Portland rose deadheading in June is my favorite five minute therapy, and this week the timing matters more than usual. I'm racing a heat dome — Sunday's forecast says 98°F — so I want every cut made on the cool mornings of Wednesday and Thursday, before the bushes are stressed and sulking. If your roses, lavender, and hedges have been waiting their turn, this is the window.
This Week's Action List
- Deadhead roses every three to five days: follow the spent flower stem down to the first leaf with five leaflets and a strong outward facing bud, then cut at a slight angle about a quarter inch above that bud. I get a fresh flush in roughly six weeks on my David Austins and hybrid teas using this method.
- Do your rose and hedge cuts before Friday. With highs jumping from 66°F Wednesday to 98°F Sunday, fresh cuts made on a 95°F afternoon scorch and seal poorly. Prune in the cool morning hours, water deeply afterward, and skip pruning entirely on Saturday and Sunday.
- Shape boxwood, privet, and holly hedges this week for their main seasonal cut. Use sharp shears, taper the sides so the base is slightly wider than the top (light reaches the bottom that way), and rinse blades with rubbing alcohol between shrubs to avoid spreading boxwood blight, which loves Portland's humid pockets.
- Cut lavender stems back by about half as the flowers fade, but never slice into the gray woody base — lavender does not resprout from old wood, and I've killed a Hidcote that way.
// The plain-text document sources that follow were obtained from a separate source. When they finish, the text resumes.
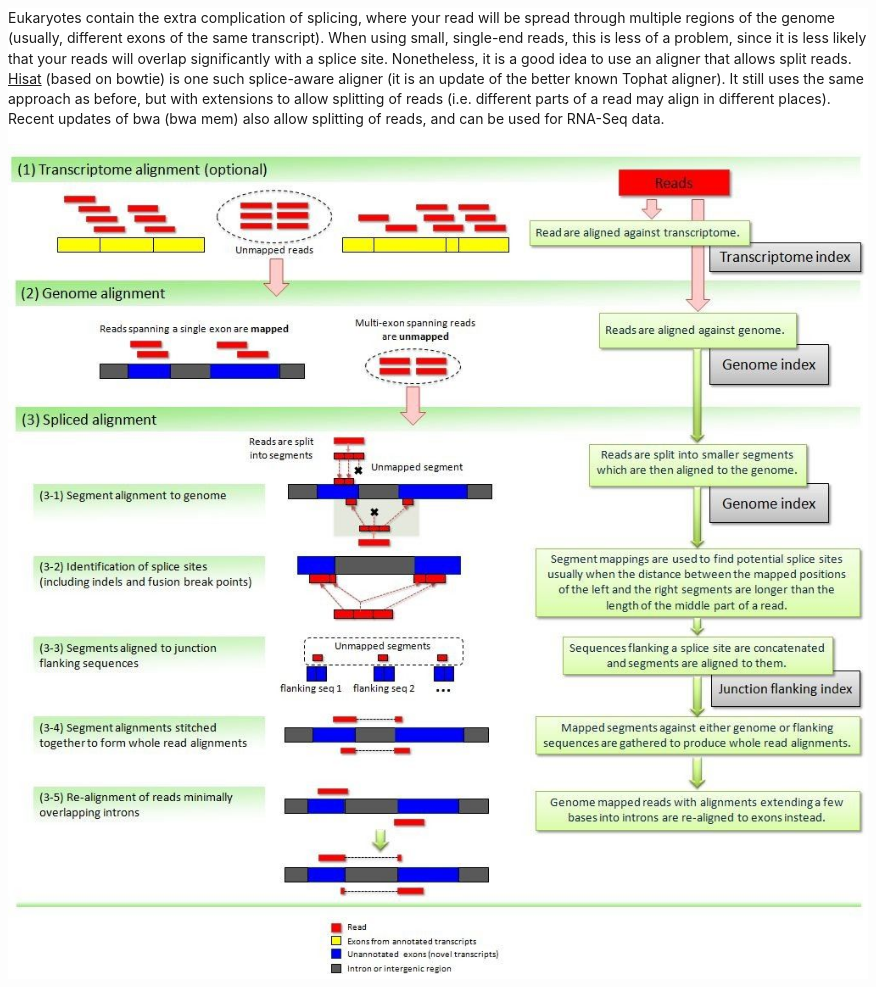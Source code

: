 Eukaryotes contain the extra complication of splicing, where your read will be spread through multiple regions of the genome (usually, different exons of the same transcript). When using small, single-end reads, this is less of a problem, since it is less likely that your reads will overlap significantly with a splice site. Nonetheless, it is a good idea to use an aligner that allows split reads. [Hisat](https://ccb.jhu.edu/software/hisat2/index.shtml) (based on bowtie) is one such splice-aware aligner (it is an update of the better known Tophat aligner). It still uses the same approach as before, but with extensions to allow splitting of reads (i.e. different parts of a read may align in different places). Recent updates of bwa (bwa mem) also allow splitting of reads, and can be used for RNA-Seq data.

![Spliced Alignment](./images/L05/SplicedAlignment.jpg)
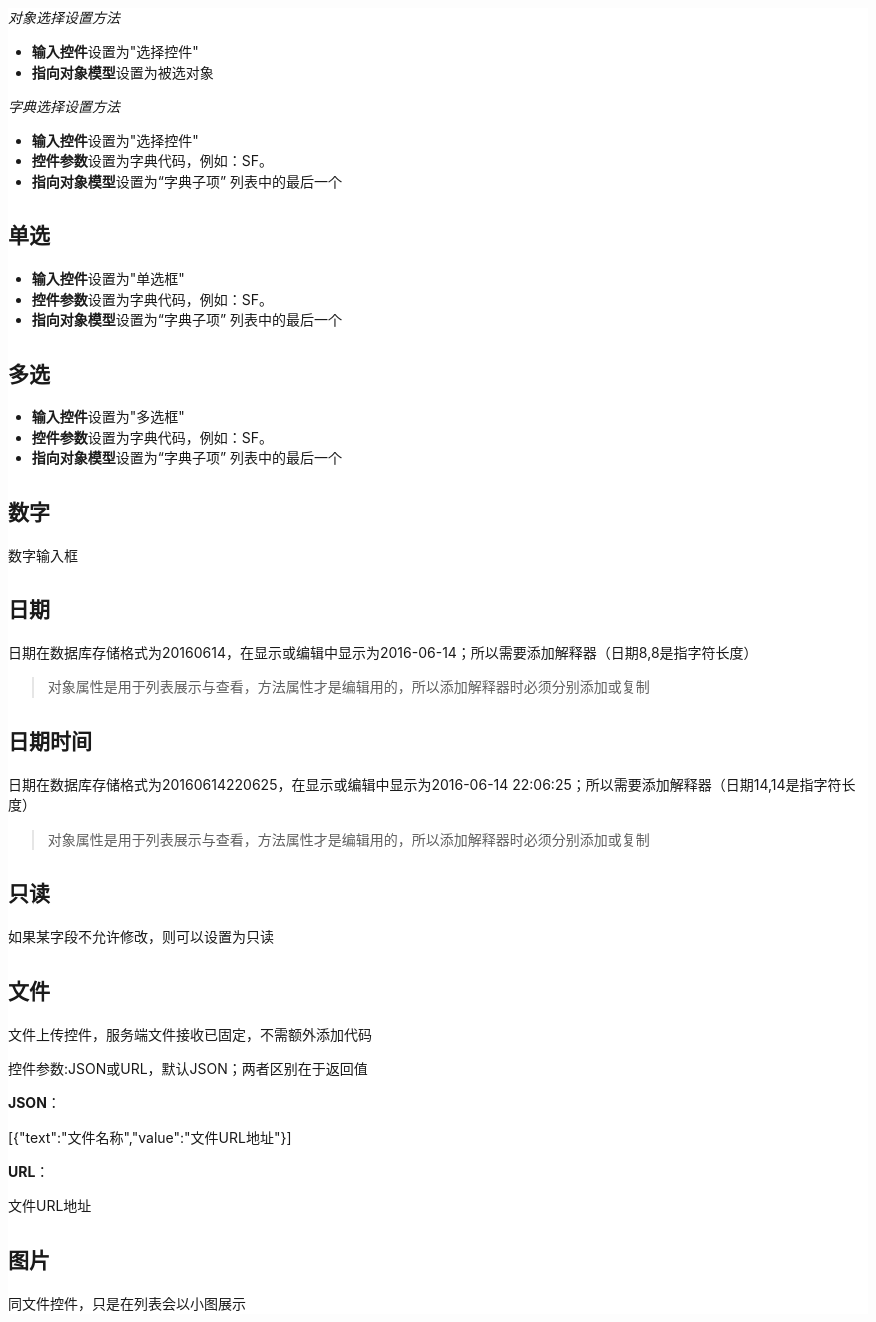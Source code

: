 *对象选择设置方法*

- **输入控件**设置为"选择控件"
- **指向对象模型**设置为被选对象

*字典选择设置方法*

- **输入控件**设置为"选择控件"
- **控件参数**设置为字典代码，例如：SF。
- **指向对象模型**设置为“字典子项” 列表中的最后一个

## 单选

- **输入控件**设置为"单选框"
- **控件参数**设置为字典代码，例如：SF。
- **指向对象模型**设置为“字典子项” 列表中的最后一个
## 多选

- **输入控件**设置为"多选框"
- **控件参数**设置为字典代码，例如：SF。
- **指向对象模型**设置为“字典子项” 列表中的最后一个
## 数字
数字输入框
## 日期
日期在数据库存储格式为20160614，在显示或编辑中显示为2016-06-14；所以需要添加解释器（日期8,8是指字符长度）

> 对象属性是用于列表展示与查看，方法属性才是编辑用的，所以添加解释器时必须分别添加或复制
## 日期时间

日期在数据库存储格式为20160614220625，在显示或编辑中显示为2016-06-14 22:06:25；所以需要添加解释器（日期14,14是指字符长度）

> 对象属性是用于列表展示与查看，方法属性才是编辑用的，所以添加解释器时必须分别添加或复制
## 只读
如果某字段不允许修改，则可以设置为只读
## 文件
文件上传控件，服务端文件接收已固定，不需额外添加代码

控件参数:JSON或URL，默认JSON；两者区别在于返回值

**JSON**：

[{"text":"文件名称","value":"文件URL地址"}]

**URL**：

文件URL地址

## 图片
同文件控件，只是在列表会以小图展示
A clean dome shape now sets you up for a tidy plant and a second light bloom in August.
- This is your absolute last call to prune rhododendrons, azaleas, lilacs, mock orange, and weigela that you missed in April or May. They set next year's flower buds in late June, so anything you cut after roughly June 25 is a bouquet you're stealing from spring 2027. After that date, hands off until they bloom again.
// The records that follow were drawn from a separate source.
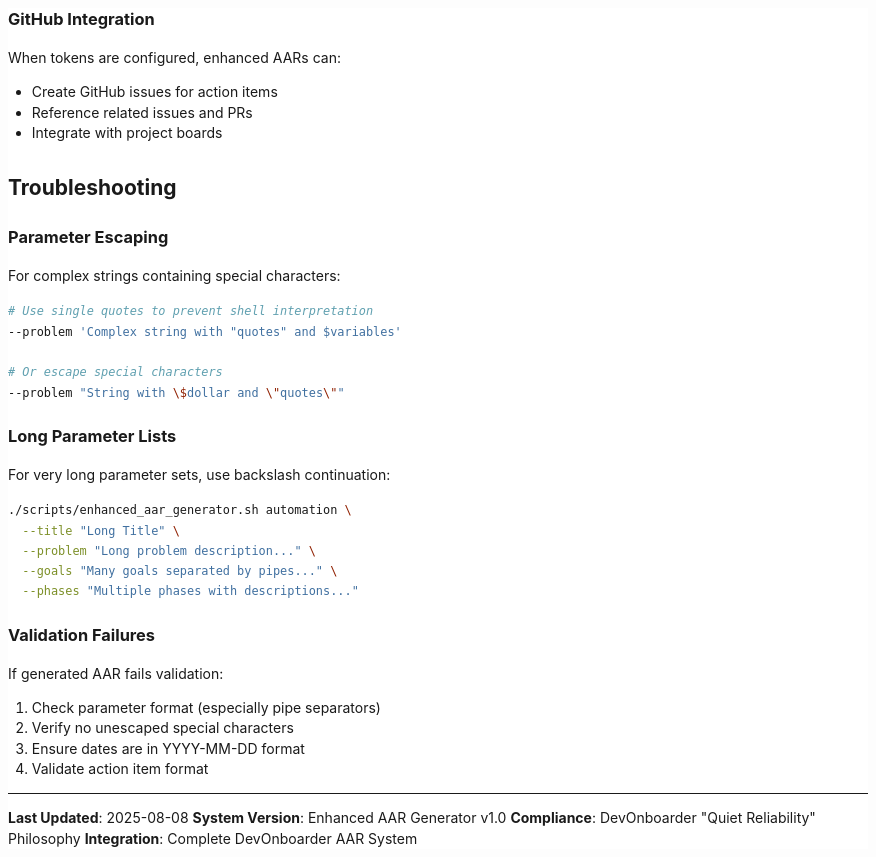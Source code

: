 ### GitHub Integration

When tokens are configured, enhanced AARs can:

- Create GitHub issues for action items
- Reference related issues and PRs
- Integrate with project boards

## Troubleshooting

### Parameter Escaping

For complex strings containing special characters:

```bash
# Use single quotes to prevent shell interpretation
--problem 'Complex string with "quotes" and $variables'

# Or escape special characters
--problem "String with \$dollar and \"quotes\""
```

### Long Parameter Lists

For very long parameter sets, use backslash continuation:

```bash
./scripts/enhanced_aar_generator.sh automation \
  --title "Long Title" \
  --problem "Long problem description..." \
  --goals "Many goals separated by pipes..." \
  --phases "Multiple phases with descriptions..."
```

### Validation Failures

If generated AAR fails validation:

1. Check parameter format (especially pipe separators)
2. Verify no unescaped special characters
3. Ensure dates are in YYYY-MM-DD format
4. Validate action item format

---

**Last Updated**: 2025-08-08
**System Version**: Enhanced AAR Generator v1.0
**Compliance**: DevOnboarder "Quiet Reliability" Philosophy
**Integration**: Complete DevOnboarder AAR System
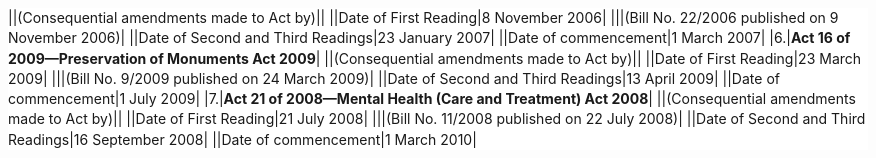 ||(Consequential amendments made to Act by)||
||Date of First Reading|8 November 2006|
|||(Bill No. 22/2006 published on 9 November 2006)|
||Date of Second and Third Readings|23 January 2007|
||Date of commencement|1 March 2007|
|6.|**Act 16 of 2009—Preservation of Monuments Act 2009**|
||(Consequential amendments made to Act by)||
||Date of First Reading|23 March 2009|
|||(Bill No. 9/2009 published on 24 March 2009)|
||Date of Second and Third Readings|13 April 2009|
||Date of commencement|1 July 2009|
|7.|**Act 21 of 2008—Mental Health (Care and Treatment) Act 2008**|
||(Consequential amendments made to Act by)||
||Date of First Reading|21 July 2008|
|||(Bill No. 11/2008 published on 22 July 2008)|
||Date of Second and Third Readings|16 September 2008|
||Date of commencement|1 March 2010|
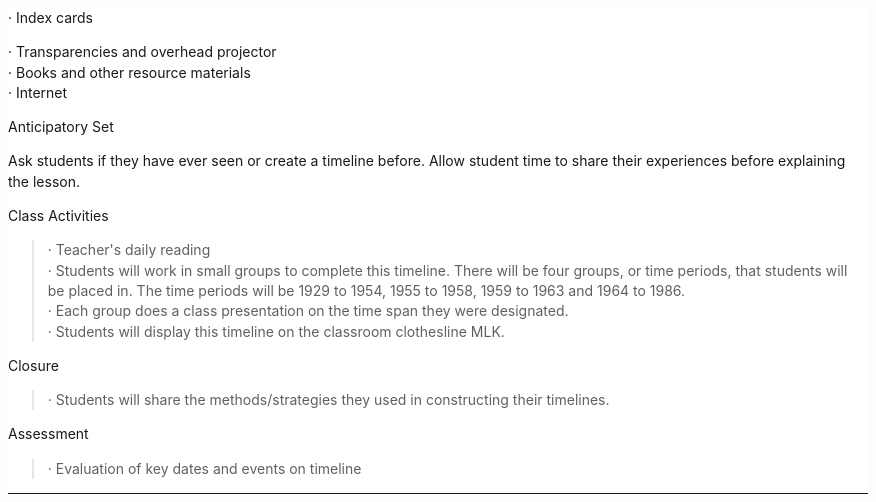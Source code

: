 · Index cards
<dt>
· Transparencies and overhead projector
<dt>
· Books and other resource materials
<dt>
· Internet
</dt>
</dt>
</dt>
</dt>
</dt>
</dl>
</blockquote>
<p>
Anticipatory Set
</p>
<p>
Ask students if they have ever seen or create a timeline before. Allow student time to share their experiences before explaining the lesson.
</p>
<p>
Class Activities
</p>
<blockquote>
<dl>
<dt>
· Teacher's daily reading
<dt>
· Students will work in small groups to complete this timeline. There will be four groups, or time periods, that students will be placed in. The time periods will be 1929 to 1954, 1955 to 1958, 1959 to 1963 and 1964 to 1986.
<dt>
· Each group does a class presentation on the time span they were designated.
<dt>
· Students will display this timeline on the classroom clothesline MLK.
</dt>
</dt>
</dt>
</dt>
</dl>
</blockquote>
<p>
Closure
</p>
<blockquote>
<dl>
<dt>
· Students will share the methods/strategies they used in constructing their timelines.
</dt>
</dl>
</blockquote>
<p>
Assessment
</p>
<blockquote>
<dl>
<dt>
· Evaluation of key dates and events on timeline
</dt>
</dl>
</blockquote>
<hr/>
<h2>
Frequently Asked Questions
How often should I deadhead roses in Portland in June?
Walk the rose bed every three to five days during June and July — blooms open and fade fast in our long daylight hours. Cutting back to the first five leaflet leaf with an outward facing bud encourages a strong new shoot, and consistent deadheading is the single biggest factor in nonstop summer bloom on repeat flowering varieties.
Is it safe to prune during a Portland heat wave?
No, hold off on any significant pruning when highs climb above the mid 80s. Fresh cuts lose moisture quickly, sunscald can damage newly exposed bark on roses and hedges, and the plant is already diverting energy to survive the heat. Prune in the cool morning hours earlier in the week, water deeply, and wait out Sunday's spike.